• _LISTED ENTRIES_
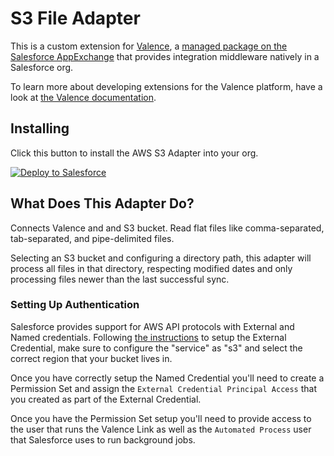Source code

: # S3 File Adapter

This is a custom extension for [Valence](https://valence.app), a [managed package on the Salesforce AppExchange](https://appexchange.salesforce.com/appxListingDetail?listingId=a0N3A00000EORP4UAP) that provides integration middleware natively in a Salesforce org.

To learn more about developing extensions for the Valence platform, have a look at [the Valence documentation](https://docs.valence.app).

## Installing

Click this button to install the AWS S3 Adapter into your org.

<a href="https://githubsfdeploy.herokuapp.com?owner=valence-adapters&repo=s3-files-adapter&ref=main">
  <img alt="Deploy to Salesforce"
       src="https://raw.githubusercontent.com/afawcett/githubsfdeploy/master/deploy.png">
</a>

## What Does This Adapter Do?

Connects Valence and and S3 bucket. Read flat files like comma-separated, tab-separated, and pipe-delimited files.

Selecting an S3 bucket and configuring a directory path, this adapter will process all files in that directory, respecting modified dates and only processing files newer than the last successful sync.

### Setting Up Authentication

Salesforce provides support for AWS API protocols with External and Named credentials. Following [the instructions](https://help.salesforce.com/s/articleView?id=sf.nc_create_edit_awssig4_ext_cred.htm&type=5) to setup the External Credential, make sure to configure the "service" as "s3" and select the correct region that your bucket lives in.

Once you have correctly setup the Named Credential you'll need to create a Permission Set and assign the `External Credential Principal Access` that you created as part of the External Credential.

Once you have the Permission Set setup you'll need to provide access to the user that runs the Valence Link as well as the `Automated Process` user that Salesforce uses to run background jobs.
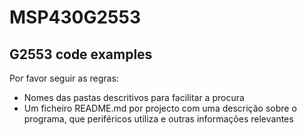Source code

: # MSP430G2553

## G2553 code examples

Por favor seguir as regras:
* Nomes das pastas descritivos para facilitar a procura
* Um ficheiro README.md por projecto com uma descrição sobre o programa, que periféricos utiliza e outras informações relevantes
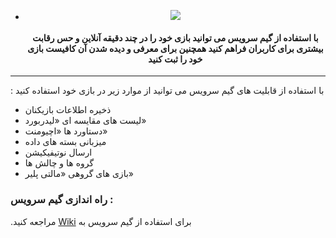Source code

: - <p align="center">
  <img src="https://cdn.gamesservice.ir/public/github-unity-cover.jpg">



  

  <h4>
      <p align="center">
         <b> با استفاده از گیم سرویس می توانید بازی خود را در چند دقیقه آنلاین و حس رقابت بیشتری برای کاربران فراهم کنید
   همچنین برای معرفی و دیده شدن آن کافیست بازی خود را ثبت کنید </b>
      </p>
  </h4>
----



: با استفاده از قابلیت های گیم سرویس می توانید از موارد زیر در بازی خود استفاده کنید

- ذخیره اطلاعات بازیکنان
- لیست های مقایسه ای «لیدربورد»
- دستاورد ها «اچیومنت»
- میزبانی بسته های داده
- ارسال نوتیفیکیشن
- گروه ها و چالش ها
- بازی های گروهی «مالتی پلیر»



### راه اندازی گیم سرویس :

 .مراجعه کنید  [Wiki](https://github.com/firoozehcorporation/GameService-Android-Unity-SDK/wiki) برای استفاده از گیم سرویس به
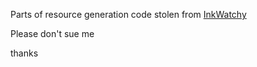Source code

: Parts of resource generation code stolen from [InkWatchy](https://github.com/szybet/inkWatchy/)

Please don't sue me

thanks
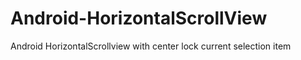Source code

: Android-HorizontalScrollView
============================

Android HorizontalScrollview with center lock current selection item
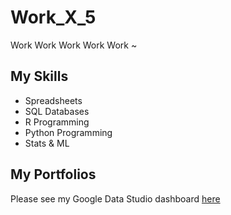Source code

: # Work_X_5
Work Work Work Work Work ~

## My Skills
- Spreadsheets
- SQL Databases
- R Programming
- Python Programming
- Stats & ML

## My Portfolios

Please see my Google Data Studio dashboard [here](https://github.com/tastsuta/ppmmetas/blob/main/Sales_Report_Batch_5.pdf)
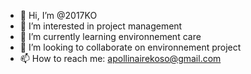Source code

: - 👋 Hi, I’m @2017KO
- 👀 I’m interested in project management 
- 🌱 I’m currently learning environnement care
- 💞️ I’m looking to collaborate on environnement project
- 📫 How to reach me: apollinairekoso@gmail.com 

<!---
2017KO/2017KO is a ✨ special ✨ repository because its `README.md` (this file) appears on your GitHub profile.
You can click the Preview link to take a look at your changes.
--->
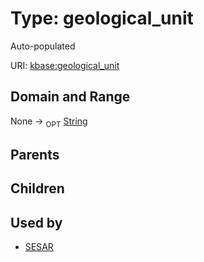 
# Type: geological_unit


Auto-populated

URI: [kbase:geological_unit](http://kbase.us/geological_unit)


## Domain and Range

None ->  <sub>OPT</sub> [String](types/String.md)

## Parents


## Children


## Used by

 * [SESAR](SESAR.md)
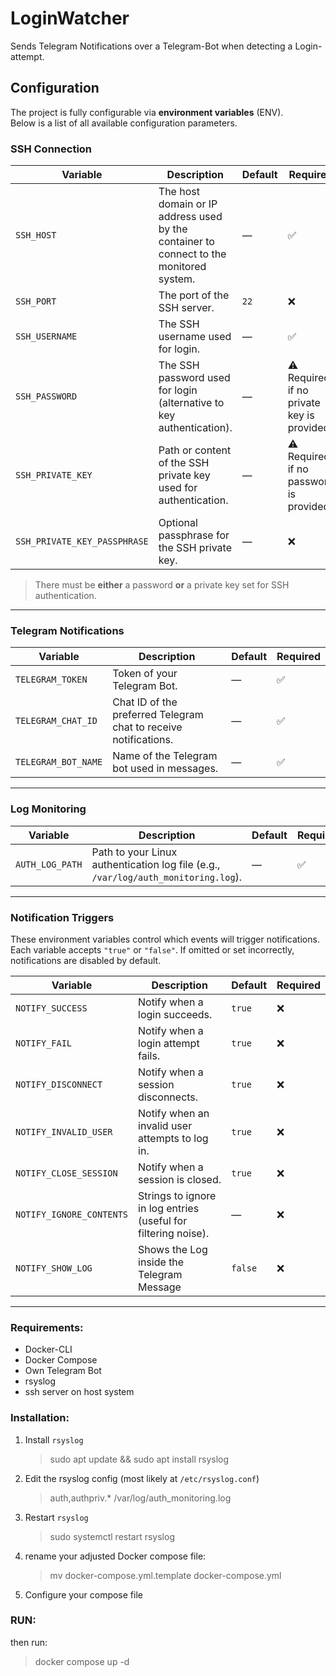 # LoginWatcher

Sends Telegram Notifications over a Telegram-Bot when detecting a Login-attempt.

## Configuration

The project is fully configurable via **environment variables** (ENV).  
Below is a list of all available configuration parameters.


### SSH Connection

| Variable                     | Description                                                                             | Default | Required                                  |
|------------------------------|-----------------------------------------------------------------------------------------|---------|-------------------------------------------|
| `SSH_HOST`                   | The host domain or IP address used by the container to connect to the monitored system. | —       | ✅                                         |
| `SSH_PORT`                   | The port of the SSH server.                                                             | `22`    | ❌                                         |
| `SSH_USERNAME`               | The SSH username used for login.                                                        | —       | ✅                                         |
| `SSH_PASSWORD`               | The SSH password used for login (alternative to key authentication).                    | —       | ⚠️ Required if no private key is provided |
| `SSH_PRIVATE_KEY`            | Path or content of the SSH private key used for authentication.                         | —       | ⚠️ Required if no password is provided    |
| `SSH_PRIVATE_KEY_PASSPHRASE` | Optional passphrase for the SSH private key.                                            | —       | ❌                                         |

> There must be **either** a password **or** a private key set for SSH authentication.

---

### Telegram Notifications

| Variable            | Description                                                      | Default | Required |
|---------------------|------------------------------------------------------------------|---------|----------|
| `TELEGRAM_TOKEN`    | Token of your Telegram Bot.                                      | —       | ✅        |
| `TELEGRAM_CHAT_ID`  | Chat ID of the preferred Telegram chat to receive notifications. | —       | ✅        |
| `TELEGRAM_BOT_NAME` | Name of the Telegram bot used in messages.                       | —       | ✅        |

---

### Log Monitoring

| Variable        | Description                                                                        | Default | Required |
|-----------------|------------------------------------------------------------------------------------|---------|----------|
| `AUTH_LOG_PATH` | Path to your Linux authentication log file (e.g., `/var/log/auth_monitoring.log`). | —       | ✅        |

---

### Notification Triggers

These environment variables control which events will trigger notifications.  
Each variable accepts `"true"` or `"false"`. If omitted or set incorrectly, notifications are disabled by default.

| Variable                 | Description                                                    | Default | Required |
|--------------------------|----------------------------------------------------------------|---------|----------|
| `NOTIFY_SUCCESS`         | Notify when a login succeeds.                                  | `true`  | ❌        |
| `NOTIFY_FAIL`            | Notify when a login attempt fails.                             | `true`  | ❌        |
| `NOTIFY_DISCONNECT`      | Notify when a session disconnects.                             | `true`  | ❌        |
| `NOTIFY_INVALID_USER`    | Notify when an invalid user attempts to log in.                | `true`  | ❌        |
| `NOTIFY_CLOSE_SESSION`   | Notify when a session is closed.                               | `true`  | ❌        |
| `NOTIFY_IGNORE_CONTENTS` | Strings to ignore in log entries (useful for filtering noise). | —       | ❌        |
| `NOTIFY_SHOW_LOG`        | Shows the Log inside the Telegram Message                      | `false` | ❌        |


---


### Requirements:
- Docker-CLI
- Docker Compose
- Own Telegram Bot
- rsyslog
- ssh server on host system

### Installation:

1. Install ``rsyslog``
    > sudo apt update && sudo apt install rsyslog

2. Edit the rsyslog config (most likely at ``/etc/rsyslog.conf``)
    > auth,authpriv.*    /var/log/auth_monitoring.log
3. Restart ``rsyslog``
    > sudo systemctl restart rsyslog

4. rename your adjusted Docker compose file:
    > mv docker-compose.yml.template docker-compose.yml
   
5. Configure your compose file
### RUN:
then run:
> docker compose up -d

• _WHAT YOU SHOULD DO_
Copy the material above word for word, images excluded.

• _REPLY TO THE TASK_
Source code

: # S3 File Adapter

This is a custom extension for [Valence](https://valence.app), a [managed package on the Salesforce AppExchange](https://appexchange.salesforce.com/appxListingDetail?listingId=a0N3A00000EORP4UAP) that provides integration middleware natively in a Salesforce org.

To learn more about developing extensions for the Valence platform, have a look at [the Valence documentation](https://docs.valence.app).

## Installing

Click this button to install the AWS S3 Adapter into your org.

<a href="https://githubsfdeploy.herokuapp.com?owner=valence-adapters&repo=s3-files-adapter&ref=main">
  <img alt="Deploy to Salesforce"
       src="https://raw.githubusercontent.com/afawcett/githubsfdeploy/master/deploy.png">
</a>

## What Does This Adapter Do?

Connects Valence and and S3 bucket. Read flat files like comma-separated, tab-separated, and pipe-delimited files.

Selecting an S3 bucket and configuring a directory path, this adapter will process all files in that directory, respecting modified dates and only processing files newer than the last successful sync.

### Setting Up Authentication

Salesforce provides support for AWS API protocols with External and Named credentials. Following [the instructions](https://help.salesforce.com/s/articleView?id=sf.nc_create_edit_awssig4_ext_cred.htm&type=5) to setup the External Credential, make sure to configure the "service" as "s3" and select the correct region that your bucket lives in.

Once you have correctly setup the Named Credential you'll need to create a Permission Set and assign the `External Credential Principal Access` that you created as part of the External Credential.

Once you have the Permission Set setup you'll need to provide access to the user that runs the Valence Link as well as the `Automated Process` user that Salesforce uses to run background jobs.
Source code

: # MSP430G2553

## G2553 code examples

Por favor seguir as regras:
* Nomes das pastas descritivos para facilitar a procura
* Um ficheiro README.md por projecto com uma descrição sobre o programa, que periféricos utiliza e outras informações relevantes
Source code

: - <p align="center">
  <img src="https://cdn.gamesservice.ir/public/github-unity-cover.jpg">



  

  <h4>
      <p align="center">
         <b> با استفاده از گیم سرویس می توانید بازی خود را در چند دقیقه آنلاین و حس رقابت بیشتری برای کاربران فراهم کنید
   همچنین برای معرفی و دیده شدن آن کافیست بازی خود را ثبت کنید </b>
      </p>
  </h4>
----



: با استفاده از قابلیت های گیم سرویس می توانید از موارد زیر در بازی خود استفاده کنید

- ذخیره اطلاعات بازیکنان
- لیست های مقایسه ای «لیدربورد»
- دستاورد ها «اچیومنت»
- میزبانی بسته های داده
- ارسال نوتیفیکیشن
- گروه ها و چالش ها
- بازی های گروهی «مالتی پلیر»



### راه اندازی گیم سرویس :

 .مراجعه کنید  [Wiki](https://github.com/firoozehcorporation/GameService-Android-Unity-SDK/wiki) برای استفاده از گیم سرویس به
Source code

: Parts of resource generation code stolen from [InkWatchy](https://github.com/szybet/inkWatchy/)

Please don't sue me

thanks
Source code

: Android-HorizontalScrollView
============================

Android HorizontalScrollview with center lock current selection item
Source code

: # Work_X_5
Work Work Work Work Work ~

## My Skills
- Spreadsheets
- SQL Databases
- R Programming
- Python Programming
- Stats & ML

## My Portfolios

Please see my Google Data Studio dashboard [here](https://github.com/tastsuta/ppmmetas/blob/main/Sales_Report_Batch_5.pdf)
Source code

: - 👋 Hi, I’m @2017KO
- 👀 I’m interested in project management 
- 🌱 I’m currently learning environnement care
- 💞️ I’m looking to collaborate on environnement project
- 📫 How to reach me: apollinairekoso@gmail.com 

<!---
2017KO/2017KO is a ✨ special ✨ repository because its `README.md` (this file) appears on your GitHub profile.
You can click the Preview link to take a look at your changes.
--->
# Type: geological_unit


Auto-populated

URI: [kbase:geological_unit](http://kbase.us/geological_unit)


## Domain and Range

None ->  <sub>OPT</sub> [String](types/String.md)

## Parents


## Children


## Used by

 * [SESAR](SESAR.md)
 # LoginWatcher

Sends Telegram Notifications over a Telegram-Bot when detecting a Login-attempt.

## Configuration

The project is fully configurable via **environment variables** (ENV).  
Below is a list of all available configuration parameters.


### SSH Connection

| Variable                     | Description                                                                             | Default | Required                                  |
|------------------------------|-----------------------------------------------------------------------------------------|---------|-------------------------------------------|
| `SSH_HOST`                   | The host domain or IP address used by the container to connect to the monitored system. | —       | ✅                                         |
| `SSH_PORT`                   | The port of the SSH server.                                                             | `22`    | ❌                                         |
| `SSH_USERNAME`               | The SSH username used for login.                                                        | —       | ✅                                         |
| `SSH_PASSWORD`               | The SSH password used for login (alternative to key authentication).                    | —       | ⚠️ Required if no private key is provided |
| `SSH_PRIVATE_KEY`            | Path or content of the SSH private key used for authentication.                         | —       | ⚠️ Required if no password is provided    |
| `SSH_PRIVATE_KEY_PASSPHRASE` | Optional passphrase for the SSH private key.                                            | —       | ❌                                         |

> There must be **either** a password **or** a private key set for SSH authentication.

---

### Telegram Notifications

| Variable            | Description                                                      | Default | Required |
|---------------------|------------------------------------------------------------------|---------|----------|
| `TELEGRAM_TOKEN`    | Token of your Telegram Bot.                                      | —       | ✅        |
| `TELEGRAM_CHAT_ID`  | Chat ID of the preferred Telegram chat to receive notifications. | —       | ✅        |
| `TELEGRAM_BOT_NAME` | Name of the Telegram bot used in messages.                       | —       | ✅        |

---

### Log Monitoring

| Variable        | Description                                                                        | Default | Required |
|-----------------|------------------------------------------------------------------------------------|---------|----------|
| `AUTH_LOG_PATH` | Path to your Linux authentication log file (e.g., `/var/log/auth_monitoring.log`). | —       | ✅        |

---

### Notification Triggers

These environment variables control which events will trigger notifications.  
Each variable accepts `"true"` or `"false"`. If omitted or set incorrectly, notifications are disabled by default.

| Variable                 | Description                                                    | Default | Required |
|--------------------------|----------------------------------------------------------------|---------|----------|
| `NOTIFY_SUCCESS`         | Notify when a login succeeds.                                  | `true`  | ❌        |
| `NOTIFY_FAIL`            | Notify when a login attempt fails.                             | `true`  | ❌        |
| `NOTIFY_DISCONNECT`      | Notify when a session disconnects.                             | `true`  | ❌        |
| `NOTIFY_INVALID_USER`    | Notify when an invalid user attempts to log in.                | `true`  | ❌        |
| `NOTIFY_CLOSE_SESSION`   | Notify when a session is closed.                               | `true`  | ❌        |
| `NOTIFY_IGNORE_CONTENTS` | Strings to ignore in log entries (useful for filtering noise). | —       | ❌        |
| `NOTIFY_SHOW_LOG`        | Shows the Log inside the Telegram Message                      | `false` | ❌        |


---


### Requirements:
- Docker-CLI
- Docker Compose
- Own Telegram Bot
- rsyslog
- ssh server on host system

### Installation:

1. Install ``rsyslog``
    > sudo apt update && sudo apt install rsyslog

2. Edit the rsyslog config (most likely at ``/etc/rsyslog.conf``)
    > auth,authpriv.*    /var/log/auth_monitoring.log
3. Restart ``rsyslog``
    > sudo systemctl restart rsyslog

4. rename your adjusted Docker compose file:
    > mv docker-compose.yml.template docker-compose.yml
   
5. Configure your compose file
### RUN:
then run:
> docker compose up -d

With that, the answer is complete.